There are just about two weeks left to see the “Teton Teater” exhibit at the Jackson Hole Historical Society and Museum. The display documents 50 years of paintings from 20th-century artist Archie Boyd Teater, who visited Jackson nearly every summer throughout his life.
Kirsten Corbett curated the exhibit. She said that when Teater first started painting here, he was interested in more than just the gorgeous landscapes Teton County is famous for.
“So, he painted people in different kinds of social situations on the [town] square and in Teton Village and camping and just in all kinds of different contexts,” Corbett said. “And that makes it really fascinating to me.”
The exhibit features works donated from many local private collectors and businesses, as well as artifacts such as Teater’s original studio signs. The gallery where the Idaho native used to display artwork in Jackson is still in use today as a jewelry store located on Cache Street just behind Jackson Drug. “It is what was probably the earliest gallery or studio gallery in Jackson Hole,” Corbett said.
Visitors to that original gallery would find gorgeous scenes of wilderness areas like Jenny Lake but also Teater’s interpretations of everyday life in the area.
“He’s also even sometimes documenting, like, historical events,” Corbett said, “like the ‘Elk Massacre,’ which is one of the paintings that we have up right now, or even an event that he witnessed on the Town Square.”

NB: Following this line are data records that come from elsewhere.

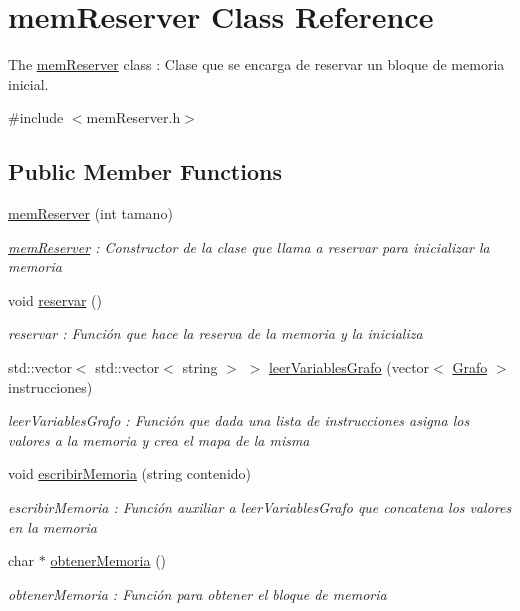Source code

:\hypertarget{classmem_reserver}{}\section{mem\+Reserver Class Reference}
\label{classmem_reserver}


The \hyperlink{classmem_reserver}{mem\+Reserver} class \+: Clase que se encarga de reservar un bloque de memoria inicial.  




{\ttfamily \#include $<$mem\+Reserver.\+h$>$}

\subsection*{Public Member Functions}
\begin{DoxyCompactItemize}
\item 
\hyperlink{classmem_reserver_a3c9bfe21a1b73d23ab0b5d2141279b3f}{mem\+Reserver} (int tamano)
\begin{DoxyCompactList}\small\item\em \hyperlink{classmem_reserver}{mem\+Reserver} \+: Constructor de la clase que llama a reservar para inicializar la memoria \end{DoxyCompactList}\item 
void \hyperlink{classmem_reserver_a7969fa416646d9d2191cc6d941a84c63}{reservar} ()\hypertarget{classmem_reserver_a7969fa416646d9d2191cc6d941a84c63}{}\label{classmem_reserver_a7969fa416646d9d2191cc6d941a84c63}

\begin{DoxyCompactList}\small\item\em reservar \+: Función que hace la reserva de la memoria y la inicializa \end{DoxyCompactList}\item 
std\+::vector$<$ std\+::vector$<$ string $>$ $>$ \hyperlink{classmem_reserver_a397f43504a4d2eef83dfe2364a6d3f97}{leer\+Variables\+Grafo} (vector$<$ \hyperlink{class_grafo}{Grafo} $>$ instrucciones)
\begin{DoxyCompactList}\small\item\em leer\+Variables\+Grafo \+: Función que dada una lista de instrucciones asigna los valores a la memoria y crea el mapa de la misma \end{DoxyCompactList}\item 
void \hyperlink{classmem_reserver_af2a2a798e616b7ff5c0d7afc7f5980fb}{escribir\+Memoria} (string contenido)
\begin{DoxyCompactList}\small\item\em escribir\+Memoria \+: Función auxiliar a leer\+Variables\+Grafo que concatena los valores en la memoria \end{DoxyCompactList}\item 
char $\ast$ \hyperlink{classmem_reserver_ac6caa7be462f14df57a9ce9568bbf6d1}{obtener\+Memoria} ()
\begin{DoxyCompactList}\small\item\em obtener\+Memoria \+: Función para obtener el bloque de memoria \end{DoxyCompactList}\end{DoxyCompactItemize}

Morgan Jaouen, executive director of the Jackson Hole Historical Society and Museum, described Teater’s paintings as “the original postcard” of Jackson Hole. She also said he’s an often-forgotten artist, especially outside of the upper Rockies, even though he painted about 5,000 works of art.
“I describe them almost as, like, ‘Find Waldo’ paintings,” Jaouen said. “He’ll pop in these little images of people or a little scene in the corner. I mean, they’re very layered paintings.”
One scene Teater painted is an homage to the Jackson of old: A chaotic brawl of men spilling out of a saloon. Bar dancers and livestock can also be seen in the corners of the canvas, and the people depicted look almost nothing like what you might see in Teton County today.
“We had a lot of interesting, fun, humorous people here who loved the Tetons but also didn’t take themselves too seriously,” Jaouen said.
“Teton Teater” is on display at through Saturday, April 9. The museum is open Wednesday through Saturday, and tickets cost $10 for adults who aren’t members of the historical society.